Therefore, $E$ is composed of the elementary matrix that doing the row operations.
Thus,
$$
E=
\begin{bmatrix}
1 & -1 & -1 \\
0 & 1 & 0 \\
0 & 0 & 1
\end{bmatrix}
\begin{bmatrix}
1 & 0 & 0 \\
0 & 1 & -3 \\
0 & 0 & 1
\end{bmatrix}
\begin{bmatrix}
1 & 0 & 0 \\
0 & 1 & 0 \\
0 & 0 &\frac{1}{2}
\end{bmatrix}
\begin{bmatrix}
1 & 0 & 0 \\
0 & 1 & 0 \\
0 & -1 & 1
\end{bmatrix}
\begin{bmatrix}
1 & 0 & 0 \\
-1 & 1 & 0 \\
0 & 0 & 1
\end{bmatrix}
\begin{bmatrix}
1 & 0 & 0 \\
0 & 1 & 0 \\
0 & -1 & 1
\end{bmatrix}\\
=\begin{bmatrix}
3 & -3 & 1 \\
-\frac{5}{2} & 4 & -\frac{3}{2} \\
\frac{1}{2} & -1 &\frac{1}{2}
\end{bmatrix}.
$$
##### Exercise 4
克拉瑪公式也可以由伴隨矩陣及餘因子矩陣的性質得到。
依照以下步驟給出克拉瑪公式的另一種證明。
令 $A$ 為一 $n\times n$ 可逆矩陣、而 $\bb\in\mathbb{R}^n$。
令 $\bx = (x_1,\ldots, x_n)$ 為 $A\bx = \bb$ 的解。
<!-- eng start -->
Cramer's rule can also be obtained from the adjugate and the cofactors.

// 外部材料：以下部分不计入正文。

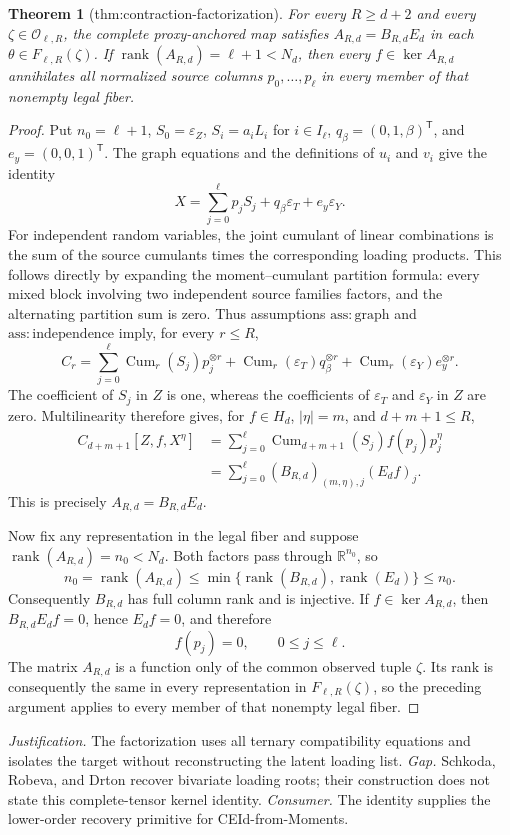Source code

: \documentclass{article}
\newtheorem{theorem}{Theorem}
\begin{document}
\begin{theorem}[thm:contraction-factorization]\label{thm:contraction-factorization}
For every \(R\ge d+2\) and every \(\zeta\in\mathcal O_{\ell,R}\), the complete proxy-anchored map satisfies \(A_{R,d}=B_{R,d}E_d\) in each \(\theta\in F_{\ell,R}(\zeta)\). If \(\operatorname{rank}(A_{R,d})=\ell+1<N_d\), then every \(f\in\ker A_{R,d}\) annihilates all normalized source columns \(p_0,\ldots,p_{\ell}\) in every member of that nonempty legal fiber.
\end{theorem}
\begin{proof}
Put \(n_0=\ell+1\), \(S_0=\varepsilon_Z\), \(S_i=a_iL_i\) for \(i\in I_\ell\), \(q_\beta=(0,1,\beta)^{\mathsf T}\), and \(e_y=(0,0,1)^{\mathsf T}\).  The graph equations and the definitions of \(u_i\) and \(v_i\) give the identity
\[
 X=\sum_{j=0}^{\ell}p_jS_j+q_\beta\varepsilon_T+e_y\varepsilon_Y.
\]
For independent random variables, the joint cumulant of linear combinations is the sum of the source cumulants times the corresponding loading products.  This follows directly by expanding the moment--cumulant partition formula: every mixed block involving two independent source families factors, and the alternating partition sum is zero.  Thus assumptions \(\mathrm{ass:graph}\) and \(\mathrm{ass:independence}\) imply, for every \(r\le R\),
\[
 C_r=\sum_{j=0}^{\ell}\operatorname{Cum}_r(S_j)p_j^{\otimes r}
      +\operatorname{Cum}_r(\varepsilon_T)q_\beta^{\otimes r}
      +\operatorname{Cum}_r(\varepsilon_Y)e_y^{\otimes r}.
\]
The coefficient of \(S_j\) in \(Z\) is one, whereas the coefficients of \(\varepsilon_T\) and \(\varepsilon_Y\) in \(Z\) are zero.  Multilinearity therefore gives, for \(f\in H_d\), \(|\eta|=m\), and \(d+m+1\le R\),
\[
\begin{aligned}
 C_{d+m+1}[Z,f,X^\eta]
 &=\sum_{j=0}^{\ell}
   \operatorname{Cum}_{d+m+1}(S_j)f(p_j)p_j^\eta\\
 &=\sum_{j=0}^{\ell}(B_{R,d})_{(m,\eta),j}(E_df)_j.
\end{aligned}
\]
This is precisely \(A_{R,d}=B_{R,d}E_d\).

Now fix any representation in the legal fiber and suppose \(\operatorname{rank}(A_{R,d})=n_0<N_d\).  Both factors pass through \(\mathbb R^{n_0}\), so
\[
 n_0=\operatorname{rank}(A_{R,d})
 \le \min\{\operatorname{rank}(B_{R,d}),\operatorname{rank}(E_d)\}
 \le n_0.
\]
Consequently \(B_{R,d}\) has full column rank and is injective.  If \(f\in\ker A_{R,d}\), then \(B_{R,d}E_df=0\), hence \(E_df=0\), and therefore
\[
 f(p_j)=0,\qquad 0\le j\le\ell.
\]
The matrix \(A_{R,d}\) is a function only of the common observed tuple \(\zeta\).  Its rank is consequently the same in every representation in \(F_{\ell,R}(\zeta)\), so the preceding argument applies to every member of that nonempty legal fiber.
\end{proof}
\par\smallskip\noindent \textit{Justification.} The factorization uses all ternary compatibility equations and isolates the target without reconstructing the latent loading list. \textit{Gap.} Schkoda, Robeva, and Drton recover bivariate loading roots; their construction does not state this complete-tensor kernel identity. \textit{Consumer.} The identity supplies the lower-order recovery primitive for CEId-from-Moments.
\end{document}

Use the given instructions to come up with an alternative proof of the Cramer's rule. Let $A$ be an $n\times n$ matrix and $\bb\in\mathbb{R}^n$. Let $\bx = (x_1,\ldots, x_n)$ be the solution to $A\bx = \bb$.
<!-- eng end -->
##### Exercise 4(a)
令 $\bc_j$ 為 $A\cof$ 的第 $j$ 行。
說明 $\det(A_j) = \inp{\bb}{\bc_j}$。
<!-- eng start -->
Let $\bc_j$ be the $j$-th column of $A\cof$. Explain why $\det(A_j) = \inp{\bb}{\bc_j}$.
<!-- eng end -->
##### Exercise 4(b)
利用 $A\adj = (A\cof)\trans = \det(A)A^{-1}$ 等性質,
說明 $x_j = \frac{1}{\det(A)}\inp{\bb}{\bc_j} = \frac{\det(A_j)}{\det(A)}$。
<!-- eng start -->
Use the facts $A\adj = (A\cof)\trans = \det(A)A^{-1}$ to explain why $x_j = \frac{1}{\det(A)}\inp{\bb}{\bc_j} = \frac{\det(A_j)}{\det(A)}$.
<!-- eng end -->
##### Exercise 5
令
$$
A = \begin{bmatrix}
1 & 1 \\
0 & 1 \\
1 & 0
\end{bmatrix}
$$
且 $\bb = (3,1,1)$。
<!-- eng start -->
Let
$$
A = \begin{bmatrix}
1 & 1 \\
0 & 1 \\
1 & 0
\end{bmatrix}
$$
and $\bb = (3,1,1)$。
<!-- eng end -->
##### Exercise 5(a)
寫出所有 $A$ 的 $2\times 2$ 子矩陣,並計算它們的行列式值。
是否全部為 $\pm 1$?
<!-- eng start -->
Find all $2\times 2$ submatrices of $A$ and calculate their determinants. Are they all $\pm 1$?
<!-- eng end -->
##### Exercise 5(b)
畫出 $A\bx \leq \bb$ 的圖形,
並計算圖形中的所有頂點。
(這裡 $\bx = (x,y)$
而 $A\bx \leq \bb$ 的意思是 $\bb - A\bx$ 每一項都大於等於 $0$。)
<!-- eng start -->
Draw the region for $A\bx \leq \bb$ and find the coordinates of each of the vertices.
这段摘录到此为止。